View Full Version : Israel's Left
The Jay
11th September 2012, 22:40
Hey everybody. This is pretty cool.
GKzdVCYXx-Y
lbCEwmCwvxk
rKgeyYr6RQY
feather canyons
20th September 2012, 13:39
Very interesting. Thanks very much.
Geiseric
26th September 2012, 03:40
Wow that was something. I wish they had more footage of the demonstrations. But that wall scene was nuts.
Positivist
26th September 2012, 03:44
Ahh this sounds interesting but my kindle won't load the videos. What are they named?
James Connolly
26th September 2012, 03:56
Wow, and here I thought all Israels were Imperialists. Well not specifically I, just some users on RevLeft that I've had recent and not-so-recent discussions with.
jookyle
26th September 2012, 04:22
The Israeli left is much stronger and bigger than western media outlets would ever admit to or show. The Israeli left holds massive protests and demonstrations all the time. Their opposition however, is just strong and has more sympathy from the rest of the world.
Permanent Revolutionary
27th September 2012, 01:14
Wow, and here I thought all Israels were Imperialists. Well not specifically I, just some users on RevLeft that I've had recent and not-so-recent discussions with.
Har de har
cynicles
27th September 2012, 01:22
The Israeli left is much stronger and bigger than western media outlets would ever admit to or show. The Israeli left holds massive protests and demonstrations all the time. Their opposition however, is just strong and has more sympathy from the rest of the world.
Does this left support armed struggle? I've only seen a small minority of Israelis on the radical left and we all know there is a big difference between just the 'left' and the radical left.
jookyle
27th September 2012, 04:31
Does this left support armed struggle? I've only seen a small minority of Israelis on the radical left and we all know there is a big difference between just the 'left' and the radical left.
All I can say to that is that I have family members in Israel who have told there have been violant clashes between the left and the police in which the left very much fought back. As to whether or not the movement as a whole or majority is militant or planning to do so I can't say.
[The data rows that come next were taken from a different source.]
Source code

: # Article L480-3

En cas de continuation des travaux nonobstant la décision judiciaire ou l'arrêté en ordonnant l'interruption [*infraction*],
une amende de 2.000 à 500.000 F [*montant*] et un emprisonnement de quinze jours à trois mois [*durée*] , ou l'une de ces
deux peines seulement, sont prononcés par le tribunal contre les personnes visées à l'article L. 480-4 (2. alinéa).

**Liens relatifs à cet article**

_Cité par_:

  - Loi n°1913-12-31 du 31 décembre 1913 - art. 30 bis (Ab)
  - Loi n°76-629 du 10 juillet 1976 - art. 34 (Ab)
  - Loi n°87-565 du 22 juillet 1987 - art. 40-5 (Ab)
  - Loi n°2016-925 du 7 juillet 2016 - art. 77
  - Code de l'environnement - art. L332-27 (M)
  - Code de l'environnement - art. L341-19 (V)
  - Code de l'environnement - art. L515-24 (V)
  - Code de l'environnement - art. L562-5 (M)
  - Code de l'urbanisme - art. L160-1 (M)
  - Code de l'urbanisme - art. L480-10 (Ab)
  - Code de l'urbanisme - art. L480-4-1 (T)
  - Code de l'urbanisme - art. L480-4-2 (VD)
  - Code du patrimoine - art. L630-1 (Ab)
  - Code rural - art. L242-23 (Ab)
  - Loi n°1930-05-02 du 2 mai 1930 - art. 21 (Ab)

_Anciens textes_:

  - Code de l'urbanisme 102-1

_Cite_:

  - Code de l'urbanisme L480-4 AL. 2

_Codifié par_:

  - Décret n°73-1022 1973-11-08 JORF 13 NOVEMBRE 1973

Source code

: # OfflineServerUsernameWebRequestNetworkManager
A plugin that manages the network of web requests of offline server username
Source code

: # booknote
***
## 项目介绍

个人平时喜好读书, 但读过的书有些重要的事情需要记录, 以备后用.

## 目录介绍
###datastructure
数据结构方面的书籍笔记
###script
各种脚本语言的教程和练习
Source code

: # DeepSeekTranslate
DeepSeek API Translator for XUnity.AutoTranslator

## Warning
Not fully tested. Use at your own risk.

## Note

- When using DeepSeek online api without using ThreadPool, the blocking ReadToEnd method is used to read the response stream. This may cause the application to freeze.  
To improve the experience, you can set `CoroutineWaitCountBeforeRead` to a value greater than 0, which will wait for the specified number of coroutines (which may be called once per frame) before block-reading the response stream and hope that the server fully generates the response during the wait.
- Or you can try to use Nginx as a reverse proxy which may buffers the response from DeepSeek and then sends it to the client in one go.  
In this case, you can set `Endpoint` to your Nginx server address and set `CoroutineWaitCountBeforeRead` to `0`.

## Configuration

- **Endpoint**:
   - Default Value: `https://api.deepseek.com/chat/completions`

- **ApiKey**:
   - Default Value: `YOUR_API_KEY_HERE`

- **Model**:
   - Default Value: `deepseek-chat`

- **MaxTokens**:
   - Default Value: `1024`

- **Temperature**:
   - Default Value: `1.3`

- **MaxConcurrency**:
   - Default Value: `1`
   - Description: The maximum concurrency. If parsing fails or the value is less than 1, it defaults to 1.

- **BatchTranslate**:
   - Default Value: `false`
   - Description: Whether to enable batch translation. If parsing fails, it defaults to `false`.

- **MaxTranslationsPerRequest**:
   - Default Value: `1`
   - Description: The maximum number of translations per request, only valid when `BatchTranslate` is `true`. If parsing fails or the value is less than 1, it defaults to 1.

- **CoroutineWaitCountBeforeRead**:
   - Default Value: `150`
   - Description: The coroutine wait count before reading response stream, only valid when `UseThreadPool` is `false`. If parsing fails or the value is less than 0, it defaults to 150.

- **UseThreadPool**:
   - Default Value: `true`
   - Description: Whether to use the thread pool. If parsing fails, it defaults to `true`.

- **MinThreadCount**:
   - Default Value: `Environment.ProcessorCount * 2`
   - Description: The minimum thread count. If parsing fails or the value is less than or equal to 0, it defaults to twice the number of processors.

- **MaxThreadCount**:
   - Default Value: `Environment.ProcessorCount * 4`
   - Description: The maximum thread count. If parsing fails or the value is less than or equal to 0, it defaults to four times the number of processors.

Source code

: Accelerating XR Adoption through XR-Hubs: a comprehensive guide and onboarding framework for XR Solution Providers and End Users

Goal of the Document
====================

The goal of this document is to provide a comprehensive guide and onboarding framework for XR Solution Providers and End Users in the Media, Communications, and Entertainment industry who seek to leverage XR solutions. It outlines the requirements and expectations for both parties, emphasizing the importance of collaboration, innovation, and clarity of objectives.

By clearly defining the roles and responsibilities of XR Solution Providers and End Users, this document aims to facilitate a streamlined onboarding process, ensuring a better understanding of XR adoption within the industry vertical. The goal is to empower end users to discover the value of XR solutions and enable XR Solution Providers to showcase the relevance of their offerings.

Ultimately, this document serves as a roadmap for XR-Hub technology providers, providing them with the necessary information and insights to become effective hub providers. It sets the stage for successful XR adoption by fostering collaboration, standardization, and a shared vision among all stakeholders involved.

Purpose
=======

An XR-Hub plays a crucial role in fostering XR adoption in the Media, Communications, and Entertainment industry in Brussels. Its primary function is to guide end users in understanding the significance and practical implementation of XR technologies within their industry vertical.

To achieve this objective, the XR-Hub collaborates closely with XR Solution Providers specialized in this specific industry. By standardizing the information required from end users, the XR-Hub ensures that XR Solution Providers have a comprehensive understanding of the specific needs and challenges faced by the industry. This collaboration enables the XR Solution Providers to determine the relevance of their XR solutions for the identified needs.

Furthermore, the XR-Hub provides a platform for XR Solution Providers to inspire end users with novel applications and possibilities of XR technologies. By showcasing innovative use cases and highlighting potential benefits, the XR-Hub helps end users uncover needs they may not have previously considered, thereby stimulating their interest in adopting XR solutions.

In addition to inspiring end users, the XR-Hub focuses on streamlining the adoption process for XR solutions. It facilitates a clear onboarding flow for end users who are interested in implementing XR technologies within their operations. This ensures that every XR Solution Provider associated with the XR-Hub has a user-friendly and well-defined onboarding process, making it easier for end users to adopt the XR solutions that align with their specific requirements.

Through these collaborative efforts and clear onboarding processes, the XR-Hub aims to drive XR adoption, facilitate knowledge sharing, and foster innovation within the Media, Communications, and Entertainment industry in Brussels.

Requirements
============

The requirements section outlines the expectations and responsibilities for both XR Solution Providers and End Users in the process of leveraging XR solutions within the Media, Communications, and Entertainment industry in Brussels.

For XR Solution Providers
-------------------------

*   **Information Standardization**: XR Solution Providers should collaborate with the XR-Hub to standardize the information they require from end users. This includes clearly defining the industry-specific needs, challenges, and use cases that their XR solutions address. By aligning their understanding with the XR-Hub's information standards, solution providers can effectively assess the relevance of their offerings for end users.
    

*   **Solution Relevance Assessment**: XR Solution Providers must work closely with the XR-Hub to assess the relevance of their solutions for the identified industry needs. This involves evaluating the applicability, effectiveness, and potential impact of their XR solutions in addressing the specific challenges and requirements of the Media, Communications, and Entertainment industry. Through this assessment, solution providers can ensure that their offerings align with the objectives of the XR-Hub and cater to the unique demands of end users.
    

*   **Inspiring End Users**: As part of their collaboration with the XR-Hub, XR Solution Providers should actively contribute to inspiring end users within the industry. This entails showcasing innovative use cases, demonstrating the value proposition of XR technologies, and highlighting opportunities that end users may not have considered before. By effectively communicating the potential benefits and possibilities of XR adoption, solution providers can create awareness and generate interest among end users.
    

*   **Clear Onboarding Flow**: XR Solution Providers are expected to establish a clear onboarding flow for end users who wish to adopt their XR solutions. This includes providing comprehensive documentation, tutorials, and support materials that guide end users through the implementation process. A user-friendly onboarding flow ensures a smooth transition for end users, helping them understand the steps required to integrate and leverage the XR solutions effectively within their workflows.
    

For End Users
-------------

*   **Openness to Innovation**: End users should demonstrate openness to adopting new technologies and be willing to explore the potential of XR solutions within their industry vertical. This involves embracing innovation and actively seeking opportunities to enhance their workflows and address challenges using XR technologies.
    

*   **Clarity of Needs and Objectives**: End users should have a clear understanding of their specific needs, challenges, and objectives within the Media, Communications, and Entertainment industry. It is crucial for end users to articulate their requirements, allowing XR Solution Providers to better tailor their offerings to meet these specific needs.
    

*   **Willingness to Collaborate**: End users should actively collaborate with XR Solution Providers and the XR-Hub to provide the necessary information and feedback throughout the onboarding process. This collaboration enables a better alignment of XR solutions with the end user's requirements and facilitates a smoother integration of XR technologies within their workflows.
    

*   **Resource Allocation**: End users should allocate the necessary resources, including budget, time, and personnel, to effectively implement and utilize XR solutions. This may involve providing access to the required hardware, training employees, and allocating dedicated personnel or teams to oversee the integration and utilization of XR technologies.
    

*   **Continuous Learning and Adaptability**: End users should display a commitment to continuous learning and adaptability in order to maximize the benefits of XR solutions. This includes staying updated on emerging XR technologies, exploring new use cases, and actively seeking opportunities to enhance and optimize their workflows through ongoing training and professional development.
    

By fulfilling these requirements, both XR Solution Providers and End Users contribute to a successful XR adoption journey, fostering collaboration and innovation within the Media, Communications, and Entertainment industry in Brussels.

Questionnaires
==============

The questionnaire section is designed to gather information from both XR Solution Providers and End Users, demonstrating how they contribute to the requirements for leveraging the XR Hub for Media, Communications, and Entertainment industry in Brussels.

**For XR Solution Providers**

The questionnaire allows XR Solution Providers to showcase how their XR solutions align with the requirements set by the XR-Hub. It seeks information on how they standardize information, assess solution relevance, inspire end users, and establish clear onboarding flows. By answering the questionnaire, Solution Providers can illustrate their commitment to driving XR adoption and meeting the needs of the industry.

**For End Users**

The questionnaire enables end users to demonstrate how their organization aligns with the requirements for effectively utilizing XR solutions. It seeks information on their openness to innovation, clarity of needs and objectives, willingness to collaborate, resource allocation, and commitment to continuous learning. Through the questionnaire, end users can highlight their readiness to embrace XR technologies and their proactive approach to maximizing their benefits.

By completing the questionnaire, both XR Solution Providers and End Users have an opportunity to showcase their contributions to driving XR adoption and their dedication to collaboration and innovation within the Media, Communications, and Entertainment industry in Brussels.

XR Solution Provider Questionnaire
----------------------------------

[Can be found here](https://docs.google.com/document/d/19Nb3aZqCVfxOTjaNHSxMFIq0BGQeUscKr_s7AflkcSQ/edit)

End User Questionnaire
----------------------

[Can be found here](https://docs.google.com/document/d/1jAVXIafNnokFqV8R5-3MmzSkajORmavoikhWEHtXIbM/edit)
I doubt anyone who isn't directly in the movement would be able to say so one way or another.
cynicles
28th September 2012, 01:14
All I can say to that is that I have family members in Israel who have told there have been violant clashes between the left and the police in which the left very much fought back. As to whether or not the movement as a whole or majority is militant or planning to do so I can't say. I doubt anyone who isn't directly in the movement would be able to say so one way or another.
Well I suppose fighting the cops is a step up.
LuÃs Henrique
29th September 2012, 11:49
Does this left support armed struggle? I've only seen a small minority of Israelis on the radical left and we all know there is a big difference between just the 'left' and the radical left.
The difference between radical left and "left", however, isn't the difference between the left that "supports armed struggle" and the one that does not.
Luís Henrique
LuÃs Henrique
29th September 2012, 21:05
yes some left are just liberals or zionist left,as opposed to anti zionist left.
... ..
In Israel, as in any place in the world, the distinction between who is and who isn't leftist in public discourse isn't a privilege of the left itself, but is greatly influenced by the right, particularly by those sectors in the right that own mass communication media. So yes, what is presented to us as Israeli "left" may include sectors that the Israeli establishment considers "left" but we don't, or shouldn't.
But the line between what we consider "left" and what we don't shouldn't be defined by an abstract adherence to undefined "armed struggle". Many reformist groupings do "support armed struggle", both in practice and in the abstract, which doesn't make them any bit revolutionary. And many revolutionary groupings work in a situation in which "armed struggle" is impossible in practice - and I would say, this is the case in Israel, for the Israeli left at least. So trying to distinguish between a revolutionary left and a reformist left in Israel on the issue of "armed struggle" is trying to reduce the distinction to an abstraction, that cannot be measured in practice (and, I fear, it just tends to reinforce the view of the Israeli society as something without internal conflict, a monolithic reactionary bloc that cannot be fight against from within).